Irma was fascinated with the Arab culture of East Africa and she frequently visited Zanzibar. Ramadan is considered a key painting in Irma’s career. She began depicting beauty in the atmosphere of the painting, rather than the external image of the subject matter. This work shows an elderly Arabic man sitting hunched over and praying. We see how calm and peaceful the Islamic man remains even though he sit amidst the hustle and bustle of a busy bazaar. Irma displays a feeling of spirituality & wisdom, as the man is shown as aged. The focal point is the old man’s white turban, and the large form of his body.
The vertical composition of this work gives off the sense of strength. The foreground is mainly composed of the man’s body while the background is full of unidentifiable shapes representing the busy market crowds. The figures in this work are strongly outlined. Tonal values have been simplified, and natural, neutral colours have been used, which is rare due to Irma’s usual preference to bright, lucid use of colour. Loose, quick brush strokes have been used, connecting Irma’s work to that of an Expressionist.
The Eternal Child, 1916
This work was one of very few with the subject of children that Irma painted. After her divorce in 1934 she showed very little maternal instinct in her artworks. The Eternal Child was the first painting that Irma did that clearly showed the change in her style of painting, and was done with oil paints on board. It shows her individualistic way of capturing the subject matter, which, in this case, is a young girl. Irma spotted this girl on German train, and she painting this figurative artwork from memory.

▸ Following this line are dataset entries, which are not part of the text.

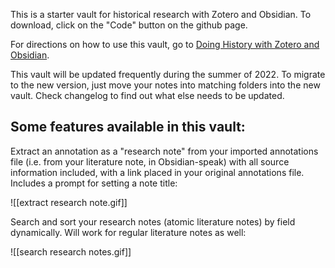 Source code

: This is a starter vault for historical research with Zotero and Obsidian. To download, click on the "Code" button on the github page.

For directions on how to use this vault, go to [Doing History with Zotero and Obsidian](https://publish.obsidian.md/history-notes/).

This vault will be updated frequently during the summer of 2022. To migrate to the new version, just move your notes into matching folders into the new vault. Check changelog to find out what else needs to be updated.

## Some features available in this vault:

Extract an annotation as a "research note" from your imported annotations file (i.e. from your literature note, in Obsidian-speak) with all source information included, with a link placed in your original annotations file. Includes a prompt for setting a note title:

![[extract research note.gif]]

Search and sort your research notes (atomic literature notes) by field dynamically. Will work for regular literature notes as well:

![[search research notes.gif]]
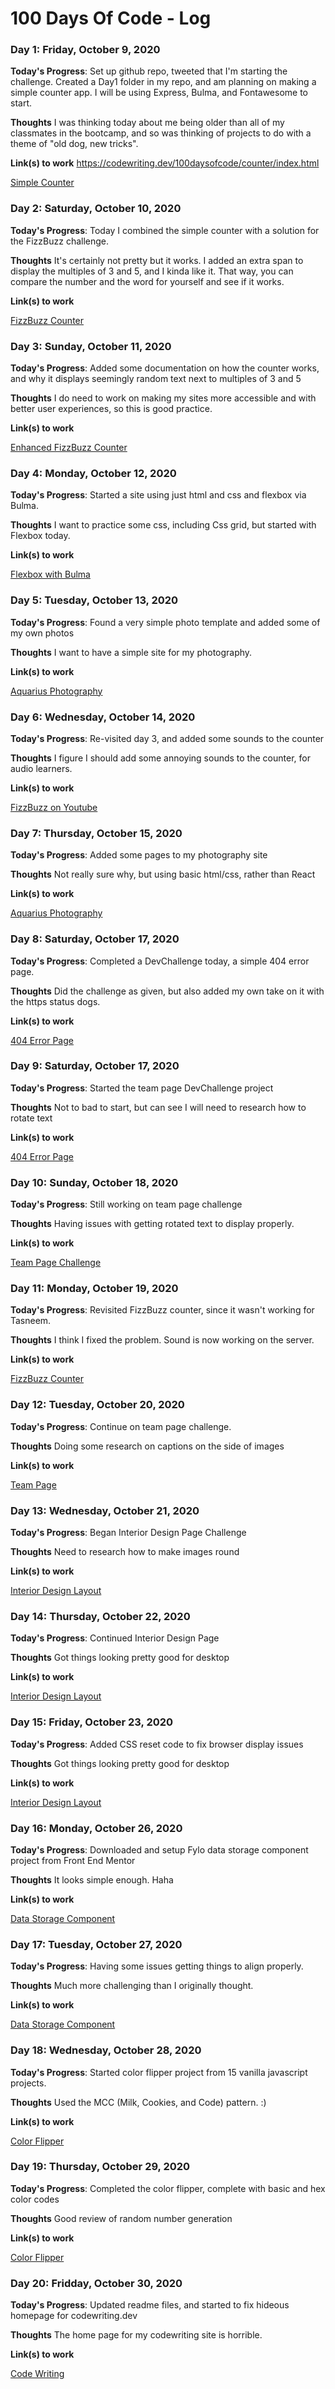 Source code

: # 100 Days Of Code - Log

### Day 1: Friday, October 9, 2020

**Today's Progress**: Set up github repo, tweeted that I'm starting the challenge.
Created a Day1 folder in my repo, and am planning on making a simple counter app.
I will be using Express, Bulma, and Fontawesome to start.

**Thoughts** 
I was thinking today about me being older than all of my classmates in the bootcamp, and so was thinking of projects to do with a theme of "old dog, new tricks".

**Link(s) to work**
https://codewriting.dev/100daysofcode/counter/index.html

<a href="https://codewriting.dev/100daysofcode/counter">Simple Counter</a>


### Day 2: Saturday, October 10, 2020

**Today's Progress**: Today I combined the simple counter with a solution for the FizzBuzz challenge.

**Thoughts** 
It's certainly not pretty but it works. I added an extra span to display the multiples of 3 and 5, and I kinda like it. That way, you can compare the number and the word for yourself and see if it works. 

**Link(s) to work**

<a href="https://codewriting.dev/100daysofcode/day2">FizzBuzz Counter</a>

### Day 3: Sunday, October 11, 2020

**Today's Progress**: Added some documentation on how the counter works, and why it displays seemingly random text next to multiples of 3 and 5

**Thoughts** 
I do need to work on making my sites more accessible and with better user experiences, so this is good practice.

**Link(s) to work**

<a href="https://codewriting.dev/100daysofcode/day3">Enhanced FizzBuzz Counter</a>

### Day 4: Monday, October 12, 2020

**Today's Progress**: Started a site using just html and css and flexbox via Bulma.

**Thoughts** 
I want to practice some css, including Css grid, but started with Flexbox today.

**Link(s) to work**

<a href="https://codewriting.dev/100daysofcode/day4">Flexbox with Bulma</a>

### Day 5: Tuesday, October 13, 2020

**Today's Progress**: Found a very simple photo template and added some of my own photos

**Thoughts** 
I want to have a simple site for my photography.

**Link(s) to work**

<a href="https://aquariusphotographyaz.com">Aquarius Photography</a>

### Day 6: Wednesday, October 14, 2020

**Today's Progress**: Re-visited day 3, and added some sounds to the counter

**Thoughts** 
I figure I should add some annoying sounds to the counter, for audio learners.

**Link(s) to work**

<a href="https://youtu.be/ygYwRFvxi2Q">FizzBuzz on Youtube</a>

### Day 7: Thursday, October 15, 2020

**Today's Progress**: Added some pages to my photography site

**Thoughts** 
Not really sure why, but using basic html/css, rather than React

**Link(s) to work**

<a href="https://aquariusphotographyaz.com">Aquarius Photography</a>

### Day 8: Saturday, October 17, 2020

**Today's Progress**: Completed a DevChallenge today, a simple 404 error page. 

**Thoughts** 
Did the challenge as given, but also added my own take on it with the https status dogs.

**Link(s) to work**

<a href="https://codewriting.dev/100daysofcode/day8/">404 Error Page</a>

### Day 9: Saturday, October 17, 2020

**Today's Progress**: Started the team page DevChallenge project

**Thoughts** 
Not to bad to start, but can see I will need to research how to rotate text

**Link(s) to work**

<a href="https://codewriting.dev/100daysofcode/day8/">404 Error Page</a>


### Day 10: Sunday, October 18, 2020

**Today's Progress**: Still working on team page challenge

**Thoughts** 
Having issues with getting rotated text to display properly.

**Link(s) to work**

<a href="https://codewriting.dev/day9">Team Page Challenge</a>

### Day 11: Monday, October 19, 2020

**Today's Progress**: Revisited FizzBuzz counter, since it wasn't working for Tasneem.

**Thoughts** 
I think I fixed the problem. Sound is now working on the server.

**Link(s) to work**

<a href="https://codewriting.dev/day3">FizzBuzz Counter</a>

### Day 12: Tuesday, October 20, 2020

**Today's Progress**: Continue on team page challenge.

**Thoughts** 
Doing some research on captions on the side of images

**Link(s) to work**

<a href="https://codewriting.dev/day9">Team Page</a>

### Day 13: Wednesday, October 21, 2020

**Today's Progress**: Began Interior Design Page Challenge

**Thoughts** 
Need to research how to make images round

**Link(s) to work**

<a href="https://codewriting.dev/day13">Interior Design Layout</a>

### Day 14: Thursday, October 22, 2020

**Today's Progress**: Continued Interior Design Page

**Thoughts** 
Got things looking pretty good for desktop

**Link(s) to work**

<a href="https://codewriting.dev/day13">Interior Design Layout</a>


### Day 15: Friday, October 23, 2020

**Today's Progress**: Added CSS reset code to fix browser display issues

**Thoughts** 
Got things looking pretty good for desktop

**Link(s) to work**

<a href="https://codewriting.dev/day13">Interior Design Layout</a>

### Day 16: Monday, October 26, 2020

**Today's Progress**: Downloaded and setup Fylo data storage component project from Front End Mentor

**Thoughts** 
It looks simple enough. Haha

**Link(s) to work**

<a href="https://www.frontendmentor.io/challenges/fylo-data-storage-component-1dZPRbV5n">Data Storage Component</a>

### Day 17: Tuesday, October 27, 2020

**Today's Progress**: Having some issues getting things to align properly.

**Thoughts** 
Much more challenging than I originally thought.

**Link(s) to work**

<a href="https://www.frontendmentor.io/challenges/fylo-data-storage-component-1dZPRbV5n">Data Storage Component</a>

### Day 18: Wednesday, October 28, 2020

**Today's Progress**: Started color flipper project from 15 vanilla javascript projects.

**Thoughts** 
Used the MCC (Milk, Cookies, and Code) pattern. :)

**Link(s) to work**

<a href="https://codewriting.dev/100daysofcode/day18">Color Flipper</a>

### Day 19: Thursday, October 29, 2020

**Today's Progress**: Completed the color flipper, complete with basic and hex color codes

**Thoughts** 
Good review of random number generation

**Link(s) to work**

<a href="https://codewriting.dev/100daysofcode/day18">Color Flipper</a>

### Day 20: Fridday, October 30, 2020

**Today's Progress**: Updated readme files, and started to fix hideous homepage for codewriting.dev

**Thoughts** 
The home page for my codewriting site is horrible.

**Link(s) to work**

<a href="https://codewriting.dev">Code Writing</a>

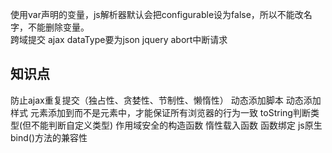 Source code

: 使用var声明的变量，js解析器默认会把configurable设为false，所以不能改名字，不能删除变量。  
跨域提交 ajax dataType要为json
jquery abort中断请求



## 知识点
防止ajax重复提交（独占性、贪婪性、节制性、懒惰性） 动态添加脚本 动态添加样式 <link>元素添加到<head>而不是<body>元素中，才能保证所有浏览器的行为一致  toString判断类型(但不能判断自定义类型)  作用域安全的构造函数 惰性载入函数 函数绑定 js原生bind()方法的兼容性  

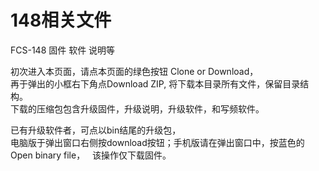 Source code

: # 148相关文件
FCS-148 固件 软件 说明等  

初次进入本页面，请点本页面的绿色按钮 Clone or Download，  
再于弹出的小框右下角点Download ZIP, 将下载本目录所有文件，保留目录结构。  
下载的压缩包包含升级固件，升级说明，升级软件，和写频软件。

已有升级软件者，可点以bin结尾的升级包，  
电脑版于弹出窗口右侧按download按钮；手机版请在弹出窗口中，按蓝色的Open binary file，  
该操作仅下载固件。

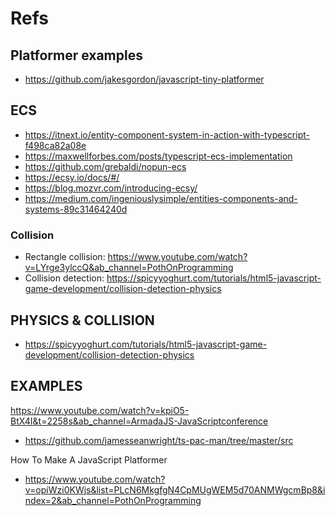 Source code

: # Refs

## Platformer examples
- https://github.com/jakesgordon/javascript-tiny-platformer

## ECS
- https://itnext.io/entity-component-system-in-action-with-typescript-f498ca82a08e
- https://maxwellforbes.com/posts/typescript-ecs-implementation
- https://github.com/grebaldi/nopun-ecs
- https://ecsy.io/docs/#/
- https://blog.mozvr.com/introducing-ecsy/
- https://medium.com/ingeniouslysimple/entities-components-and-systems-89c31464240d

### Collision
- Rectangle collision: https://www.youtube.com/watch?v=LYrge3ylccQ&ab_channel=PothOnProgramming
- Collision detection: https://spicyyoghurt.com/tutorials/html5-javascript-game-development/collision-detection-physics

## PHYSICS & COLLISION
- https://spicyyoghurt.com/tutorials/html5-javascript-game-development/collision-detection-physics

## EXAMPLES
https://www.youtube.com/watch?v=kpiO5-BtX4I&t=2258s&ab_channel=ArmadaJS-JavaScriptconference
- https://github.com/jamesseanwright/ts-pac-man/tree/master/src

How To Make A JavaScript Platformer
- https://www.youtube.com/watch?v=opiWzi0KWjs&list=PLcN6MkgfgN4CpMUgWEM5d70ANMWgcmBp8&index=2&ab_channel=PothOnProgramming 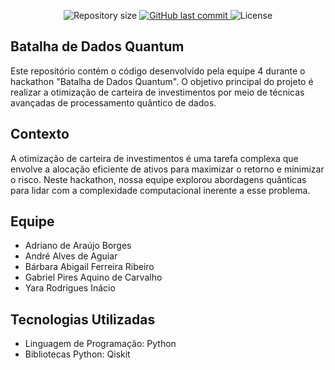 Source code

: <p align="center">

  <img alt="Repository size" src="https://img.shields.io/github/repo-size/dan-albuquerque/conectaP">

  <a href="https://github.com/dan-albuquerque/conectaP/commits/main">
    <img alt="GitHub last commit" src="https://img.shields.io/github/last-commit/dan-albuquerque/conectaP/main">
  </a>

   <img alt="License" src="https://img.shields.io/badge/license-MIT-brightgreen">

</p>

## Batalha de Dados Quantum

Este repositório contém o código desenvolvido pela equipe 4 durante o hackathon "Batalha de Dados Quantum". O objetivo principal do projeto é realizar a otimização de carteira de investimentos por meio de técnicas avançadas de processamento quântico de dados.

## Contexto

A otimização de carteira de investimentos é uma tarefa complexa que envolve a alocação eficiente de ativos para maximizar o retorno e minimizar o risco. Neste hackathon, nossa equipe explorou abordagens quânticas para lidar com a complexidade computacional inerente a esse problema.

## Equipe

- Adriano de Araújo Borges
- André Alves de Aguiar
- Bárbara Abigail Ferreira Ribeiro
- Gabriel Pires Aquino de Carvalho
- Yara Rodrigues Inácio

## Tecnologias Utilizadas

- Linguagem de Programação: Python
- Bibliotecas Python: Qiskit 
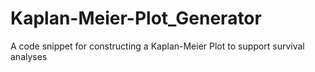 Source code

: # Kaplan-Meier-Plot_Generator
A code snippet for constructing a Kaplan-Meier Plot to support survival analyses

This way she could interpret reality however she liked. Max Pechstein greatly applauded this work as he saw that the painting could evoke strong emotions and reactions from the viewer. The girl’s large head and small body indicates fragility, as do her small hands grasping flowers. Irma is showing the damage of war on the youth. Children are defenseless and afraid, yet hope glimmers in their eyes. The young girl’s eyes are wide and hopeful, as are the bright flowers. The focal point of The Eternal Child is the pink, founded face of the girl. The tonal values of the painting greatly contrast, and the background colour is flat giving the work a lack of depth. In fact, all the colours in the work are flat leading the painting to be seen as two-dimensional, though the detail of the face does have depth.